When we first touched on the topic of “job fraud,” it was under the rubric of “laptop farms,” which were being exploited by many individuals, including some from North Korea. Since that article, we’ve observed that the situation was reversed; North Korea is at the forefront, and others are following suit, successfully placing individuals into positions within companies and organizations primarily in the United States. This is a multi-prong problem for U.S. companies, and most especially companies that are subject to ITAR and may be supporting the classified workforce (defense/intelligence).
North Korean’s Indicted
The Department of Justice (DOJ) once again highlighted the fraudulent worker methods when they made public the indictment of 14 North Korean nationals on December 12.
The DOJ describes the modus operandi as “false, stolen, and borrowed identities of U.S. and other persons to conceal their North Korean identities and foreign locations and obtain employment as remote information technology (IT) works for U.S. companies and nonprofit organizations.”
The identified fiscal target for the North Korean workers? To generate $10,000 per month. They did that, and more.
DOJ noted that the indicted 14 earned approximately $88 million over the course of six years of employment. In addition, their exposure to personnel, infrastructure, workflow, and intellectual property was and is of immense value. Employers faced extortion from their “employee,” who “threatened to leak” source code and other sensitive company information, unless they made an extortion payment.
Human Resource and FSO takeaway
These fraudulent employees are utilizing laptop farms. All contractors and employees should undergo thorough background investigations; the previous case involved 300 employees who shared the same address. Similarly, as Koo noted, behavior by these employees—socially, online, and engaging normal company support systems—provides insight into their focus—do the job, get the money, and repatriate it to the DPRK (via crypto currency or other financial transfer mechanisms)
What can you do?
Clearance Jobs reached out to Rajan Koo, chief technology officer of DTEX Systems, whose own company fended off a DPRK attempt at illegal employment for comment. Koo shared some insight to help others detect such an attempt. “The Democratic People’s Republic of Korea (DPRK) can deploy complex insider threat tactics that often demand an understanding of employee behavioral analytics to detect potential infiltration beyond security software. Employees involved in roles that require access credentials are more vulnerable to external actors who may exploit insiders, who in turn may breach sensitive data. Thus, it is crucial for organizations to provide comprehensive security training and foster a heightened awareness of potential DPRK-related threats among their staff.”
He continued, “Organizations must closely monitor employees who work on projects that may be linked to DPRK interests, exercising a high level of trust in their employees while monitoring changes in their behavior. For employees, staying informed about the latest policy changes and risk assessments will be critical to ensuring that any work related to DPRK remains in full compliance with security frameworks.”
It is safe to say that this activity is not limited to these 14 indicated individuals, as evidenced by the comment from Special Agent in Charge Ashley T. Johnson of the FBI St.

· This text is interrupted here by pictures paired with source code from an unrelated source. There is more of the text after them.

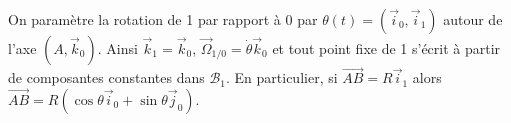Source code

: \begin{corrigebox}
On paramètre la rotation de 1 par rapport à 0 par
$\theta(t)=(\vec i_0,\vec i_1)$ autour de l'axe $(A,\vec k_0)$.
Ainsi $\vec k_1=\vec k_0$, $\vec\Omega_{1/0}=\dot\theta\vec k_0$ et tout point
fixe de 1 s'écrit à partir de composantes constantes dans $\mathcal B_1$.
En particulier, si $\overrightarrow{AB}=R\vec i_1$ alors
$\overrightarrow{AB}=R(\cos\theta\vec i_0+\sin\theta\vec j_0)$.
\end{corrigebox}
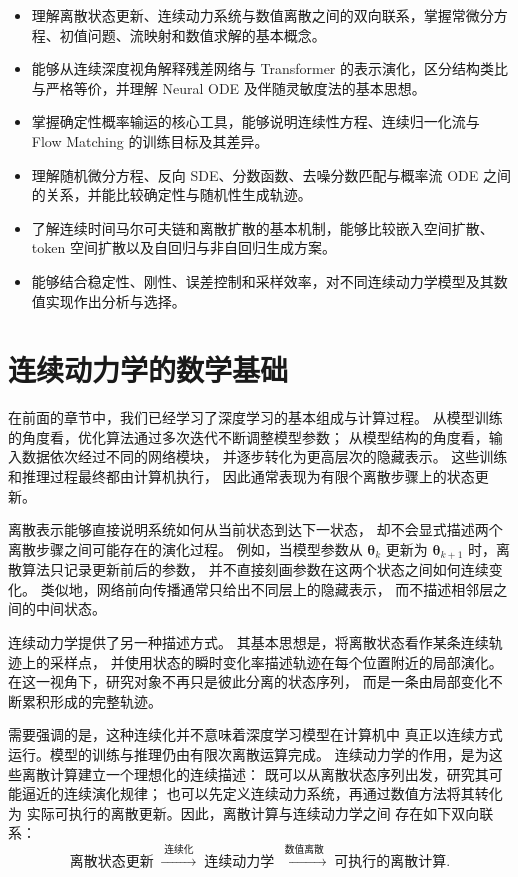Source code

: \documentclass[UTF8,a4paper,zihao=-4,oneside,openany]{ctexbook}
\begin{document}
\begin{learninggoals}
  \begin{itemize}
    \item 理解离散状态更新、连续动力系统与数值离散之间的双向联系，掌握常微分方程、初值问题、流映射和数值求解的基本概念。
    \item 能够从连续深度视角解释残差网络与 Transformer 的表示演化，区分结构类比与严格等价，并理解 Neural ODE 及伴随灵敏度法的基本思想。
    \item 掌握确定性概率输运的核心工具，能够说明连续性方程、连续归一化流与 Flow Matching 的训练目标及其差异。
    \item 理解随机微分方程、反向 SDE、分数函数、去噪分数匹配与概率流 ODE 之间的关系，并能比较确定性与随机性生成轨迹。
    \item 了解连续时间马尔可夫链和离散扩散的基本机制，能够比较嵌入空间扩散、 token 空间扩散以及自回归与非自回归生成方案。
    \item 能够结合稳定性、刚性、误差控制和采样效率，对不同连续动力学模型及其数值实现作出分析与选择。
  \end{itemize}
\end{learninggoals}

\section{连续动力学的数学基础}
\label{sec:discrete-to-continuous-dynamics}

在前面的章节中，我们已经学习了深度学习的基本组成与计算过程。
从模型训练的角度看，优化算法通过多次迭代不断调整模型参数；
从模型结构的角度看，输入数据依次经过不同的网络模块，
并逐步转化为更高层次的隐藏表示。
这些训练和推理过程最终都由计算机执行，
因此通常表现为有限个离散步骤上的状态更新。

离散表示能够直接说明系统如何从当前状态到达下一状态，
却不会显式描述两个离散步骤之间可能存在的演化过程。
例如，当模型参数从
\(\boldsymbol{\theta}_k\)
更新为
\(\boldsymbol{\theta}_{k+1}\)
时，离散算法只记录更新前后的参数，
并不直接刻画参数在这两个状态之间如何连续变化。
类似地，网络前向传播通常只给出不同层上的隐藏表示，
而不描述相邻层之间的中间状态。

连续动力学提供了另一种描述方式。
其基本思想是，将离散状态看作某条连续轨迹上的采样点，
并使用状态的瞬时变化率描述轨迹在每个位置附近的局部演化。
在这一视角下，研究对象不再只是彼此分离的状态序列，
而是一条由局部变化不断累积形成的完整轨迹。

需要强调的是，这种连续化并不意味着深度学习模型在计算机中
真正以连续方式运行。模型的训练与推理仍由有限次离散运算完成。
连续动力学的作用，是为这些离散计算建立一个理想化的连续描述：
既可以从离散状态序列出发，研究其可能逼近的连续演化规律；
也可以先定义连续动力系统，再通过数值方法将其转化为
实际可执行的离散更新。因此，离散计算与连续动力学之间
存在如下双向联系：
\begin{equation}
    \text{离散状态更新}
    \;\xrightarrow{\;\text{连续化}\;}\;
    \text{连续动力学}
    \;\xrightarrow{\;\text{数值离散}\;}\;
    \text{可执行的离散计算}.
    \label{eq:discrete-continuous-discrete}
\end{equation}
\end{document}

Louis Field Office: “While we have disrupted this group and identified its leadership, this is just the tip of the iceberg. The government of North Korea has trained and deployed thousands of IT workers to perpetrate this same scheme against U.S. companies every day.” Protect your business by thoroughly vetting fully remote IT workers. One of the ways to help minimize your risk is to insist current and future IT workers appear on camera as often as possible if they are fully remote.”
What hasn’t been said is that should these “U.S. persons” be given access to ITAR or other U.S. government-sensitive data, that presents an even more serious can of worms involving compromise.